The Erotic Silence of the American Wife

Wednesday, February 2nd, 2000

Published 25 years ago -


by Dalma Heyn

Review By Dan Geddes

The Erotic Silence of the American Wife consists of snippets of interviews with women who have had extramarital affairs. These excerpts are loosely combined to further the author’s thesis: that marriage, in its traditional form, is a patriarchal double-standard created to doom women to life-long lack of personal and sexual fulfillment.

The work is strongest at the beginning, where Heyn cites cultural evidence for the double standard. Literary works such as The Scarlet LetterMadame Bovary, and Anna Karennina, depict the inevitable wreckage born of woman’s infidelity. This story has become so familiar that as a culture we are only shocked by its antithesis: that a woman could derive great personal benefit from an affair; that her marriage or children need not suffer; that shame and obloquy need not be her just reward.

And why not? Heyn argues. Society has come to expect marital infidelity from men; it is seen almost as our birthright; something that makes us seem more manly. But to see women unapologetic about their affairs would seem unnatural and shocking to us.

But this is just what Heyn offers for most of the work: Excerpts from interviews with unfaithful women. Many of them were very sexually active before marriage, and derived a great deal of their self-esteem from their perceived sexuality. But it was not merely society, or their husbands, who imposed upon them the idea of the Perfect Wife (“Donna Reed”); they themselves tried to view themselves this way. When they failed to live up to this fantastic standard, they felt a sense of shame and personal failure that in some part led to their having an affair.

So much of The Erotic Silence of the American Wife is an indictment of a value system that places undue burdens on wives, who are considered good only if they sacrifice everything for their husband and children. There were certain Nietzschean echoes to the women’s claims of “having to create a morality that worked for me” out of the wreckage of the failed, presumably Judeo-Christian ethic.
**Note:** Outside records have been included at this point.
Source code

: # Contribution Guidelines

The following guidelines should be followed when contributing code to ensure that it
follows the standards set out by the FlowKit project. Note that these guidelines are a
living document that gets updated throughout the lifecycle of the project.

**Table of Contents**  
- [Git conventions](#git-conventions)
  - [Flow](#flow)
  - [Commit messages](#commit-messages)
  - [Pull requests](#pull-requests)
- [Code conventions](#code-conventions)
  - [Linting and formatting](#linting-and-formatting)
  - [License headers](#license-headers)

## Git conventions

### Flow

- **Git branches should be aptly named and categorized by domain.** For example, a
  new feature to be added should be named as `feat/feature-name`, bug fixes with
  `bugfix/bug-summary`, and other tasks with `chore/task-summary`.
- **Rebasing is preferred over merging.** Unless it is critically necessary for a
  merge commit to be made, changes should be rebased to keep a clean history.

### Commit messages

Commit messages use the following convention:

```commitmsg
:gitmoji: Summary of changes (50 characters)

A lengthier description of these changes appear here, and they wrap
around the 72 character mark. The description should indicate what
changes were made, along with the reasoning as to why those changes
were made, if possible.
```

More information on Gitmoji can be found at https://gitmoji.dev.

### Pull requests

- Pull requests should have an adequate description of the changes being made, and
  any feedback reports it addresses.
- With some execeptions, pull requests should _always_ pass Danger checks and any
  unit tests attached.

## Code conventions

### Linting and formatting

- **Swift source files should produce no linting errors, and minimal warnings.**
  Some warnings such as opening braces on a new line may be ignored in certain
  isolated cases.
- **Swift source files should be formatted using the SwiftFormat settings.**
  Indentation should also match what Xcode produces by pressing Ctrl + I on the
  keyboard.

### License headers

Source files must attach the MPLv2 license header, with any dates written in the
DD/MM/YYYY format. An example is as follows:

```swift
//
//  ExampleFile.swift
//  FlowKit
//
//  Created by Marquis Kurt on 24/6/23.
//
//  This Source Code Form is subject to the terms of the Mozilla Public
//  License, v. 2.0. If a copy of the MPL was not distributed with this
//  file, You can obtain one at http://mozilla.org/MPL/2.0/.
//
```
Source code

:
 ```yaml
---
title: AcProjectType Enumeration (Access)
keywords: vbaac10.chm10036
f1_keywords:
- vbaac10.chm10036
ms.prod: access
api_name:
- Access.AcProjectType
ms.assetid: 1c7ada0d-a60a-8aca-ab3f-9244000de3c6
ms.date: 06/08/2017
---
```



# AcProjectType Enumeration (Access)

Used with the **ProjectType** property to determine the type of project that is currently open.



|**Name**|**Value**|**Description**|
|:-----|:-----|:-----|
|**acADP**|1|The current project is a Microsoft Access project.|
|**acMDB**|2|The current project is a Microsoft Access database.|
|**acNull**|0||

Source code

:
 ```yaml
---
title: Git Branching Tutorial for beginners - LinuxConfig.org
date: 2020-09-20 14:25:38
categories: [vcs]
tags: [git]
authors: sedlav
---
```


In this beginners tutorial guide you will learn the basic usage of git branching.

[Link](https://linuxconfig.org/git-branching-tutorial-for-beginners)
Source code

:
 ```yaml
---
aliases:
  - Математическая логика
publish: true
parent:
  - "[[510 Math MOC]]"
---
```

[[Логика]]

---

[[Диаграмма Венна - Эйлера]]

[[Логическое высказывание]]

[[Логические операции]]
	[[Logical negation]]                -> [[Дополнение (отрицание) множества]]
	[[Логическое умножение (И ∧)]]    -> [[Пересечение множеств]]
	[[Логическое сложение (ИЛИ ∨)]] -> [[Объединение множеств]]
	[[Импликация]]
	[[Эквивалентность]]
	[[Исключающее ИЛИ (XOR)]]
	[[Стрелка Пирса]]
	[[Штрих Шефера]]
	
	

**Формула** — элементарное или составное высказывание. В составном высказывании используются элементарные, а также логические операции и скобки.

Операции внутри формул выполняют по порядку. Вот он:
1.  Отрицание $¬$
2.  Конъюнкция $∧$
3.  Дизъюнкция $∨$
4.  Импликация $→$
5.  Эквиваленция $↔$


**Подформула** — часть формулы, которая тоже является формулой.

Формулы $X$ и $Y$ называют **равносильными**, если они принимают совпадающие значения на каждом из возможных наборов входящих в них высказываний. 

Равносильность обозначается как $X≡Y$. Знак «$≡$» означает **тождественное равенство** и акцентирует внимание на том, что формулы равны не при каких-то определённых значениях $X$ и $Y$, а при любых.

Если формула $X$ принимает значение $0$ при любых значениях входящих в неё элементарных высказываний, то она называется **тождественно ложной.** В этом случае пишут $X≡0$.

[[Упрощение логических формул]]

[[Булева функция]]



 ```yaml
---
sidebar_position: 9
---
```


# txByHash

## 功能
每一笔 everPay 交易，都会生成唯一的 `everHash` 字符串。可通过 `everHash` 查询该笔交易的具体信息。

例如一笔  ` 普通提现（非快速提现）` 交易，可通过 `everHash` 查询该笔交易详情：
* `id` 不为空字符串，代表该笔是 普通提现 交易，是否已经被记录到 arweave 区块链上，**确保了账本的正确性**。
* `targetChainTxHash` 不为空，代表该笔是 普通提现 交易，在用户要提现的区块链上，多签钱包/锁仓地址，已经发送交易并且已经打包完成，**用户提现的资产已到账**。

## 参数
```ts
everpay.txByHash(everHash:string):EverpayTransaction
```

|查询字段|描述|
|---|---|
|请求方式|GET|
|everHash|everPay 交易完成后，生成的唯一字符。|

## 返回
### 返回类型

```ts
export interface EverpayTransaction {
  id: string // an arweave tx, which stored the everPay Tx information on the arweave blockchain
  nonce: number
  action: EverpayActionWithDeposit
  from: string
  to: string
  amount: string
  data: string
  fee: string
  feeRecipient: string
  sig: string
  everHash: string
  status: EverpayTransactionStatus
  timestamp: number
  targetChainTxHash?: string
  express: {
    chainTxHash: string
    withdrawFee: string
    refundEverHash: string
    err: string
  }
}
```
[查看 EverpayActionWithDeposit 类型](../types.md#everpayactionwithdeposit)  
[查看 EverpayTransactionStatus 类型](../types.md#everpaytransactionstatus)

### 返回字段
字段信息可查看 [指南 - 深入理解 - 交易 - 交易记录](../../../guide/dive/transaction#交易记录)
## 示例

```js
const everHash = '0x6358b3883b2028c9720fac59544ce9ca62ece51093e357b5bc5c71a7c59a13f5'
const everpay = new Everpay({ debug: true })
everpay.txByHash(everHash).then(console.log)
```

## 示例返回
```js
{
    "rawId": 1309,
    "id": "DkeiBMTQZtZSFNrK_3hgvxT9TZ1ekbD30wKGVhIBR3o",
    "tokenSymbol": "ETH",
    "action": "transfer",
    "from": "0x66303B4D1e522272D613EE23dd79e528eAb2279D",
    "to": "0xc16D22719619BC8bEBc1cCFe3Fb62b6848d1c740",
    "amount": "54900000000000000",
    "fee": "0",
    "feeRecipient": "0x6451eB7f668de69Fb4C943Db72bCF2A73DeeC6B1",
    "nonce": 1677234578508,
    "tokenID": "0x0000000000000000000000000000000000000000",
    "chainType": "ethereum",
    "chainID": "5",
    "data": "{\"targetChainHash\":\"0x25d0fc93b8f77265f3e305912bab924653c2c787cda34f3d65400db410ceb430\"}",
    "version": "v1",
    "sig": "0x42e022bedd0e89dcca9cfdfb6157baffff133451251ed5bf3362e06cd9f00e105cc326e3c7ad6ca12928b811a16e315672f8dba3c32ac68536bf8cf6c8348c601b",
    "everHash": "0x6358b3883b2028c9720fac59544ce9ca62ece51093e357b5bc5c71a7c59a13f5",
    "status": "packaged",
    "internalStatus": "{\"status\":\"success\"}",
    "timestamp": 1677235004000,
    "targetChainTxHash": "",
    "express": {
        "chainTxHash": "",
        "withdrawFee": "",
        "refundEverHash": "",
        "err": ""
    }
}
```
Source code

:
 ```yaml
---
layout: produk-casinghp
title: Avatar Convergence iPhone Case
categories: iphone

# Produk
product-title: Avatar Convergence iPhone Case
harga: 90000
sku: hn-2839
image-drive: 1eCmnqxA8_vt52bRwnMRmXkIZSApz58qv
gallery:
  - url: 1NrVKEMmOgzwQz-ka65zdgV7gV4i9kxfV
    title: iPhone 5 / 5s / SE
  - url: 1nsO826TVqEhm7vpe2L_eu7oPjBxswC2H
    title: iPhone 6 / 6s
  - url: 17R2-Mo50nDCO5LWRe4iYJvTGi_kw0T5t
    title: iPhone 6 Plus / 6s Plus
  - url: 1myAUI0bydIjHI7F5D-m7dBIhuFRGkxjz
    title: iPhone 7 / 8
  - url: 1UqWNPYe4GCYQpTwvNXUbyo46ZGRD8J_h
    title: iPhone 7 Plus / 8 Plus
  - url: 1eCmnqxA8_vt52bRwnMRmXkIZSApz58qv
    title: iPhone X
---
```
Heyn also offers an incisive analysis of the germination of the ideas of the Perfect Woman and the Perfect Wife in the minds of adolescent girls, where the idea festers as the Perfect Girl. Impossible demands are made of girls; that they be sexy without being sexual, intelligent but not outspoken, attractive but not sexually active. These ideas gradually evolve into the dictatorship of the idea of the Perfect Women, even for so-called Bad Girls, who consciously and deliberately rebel against these ideas. Once they enter the hallowed union of marriage, the myth of the Perfect Wife exerted itself on them as strongly as on those women who never consciously avoided the myth.

Heyn perhaps could have been more selective in her editing and compilation of the interviews. I found it difficult to remember which chapter I was reading, or what its point was, as I followed woman after woman into Chinese Restaurants, hotels, and counselor’s offices. To some degree this is Heyn’s whole point: to give the women a forum for speaking their minds about their affairs without doctoring it to fit some prescribed thesis. But on the other hand, at other times I felt more as if I were watching a daytime talk show than reading a book, one that started out fairly promising as cultural criticism.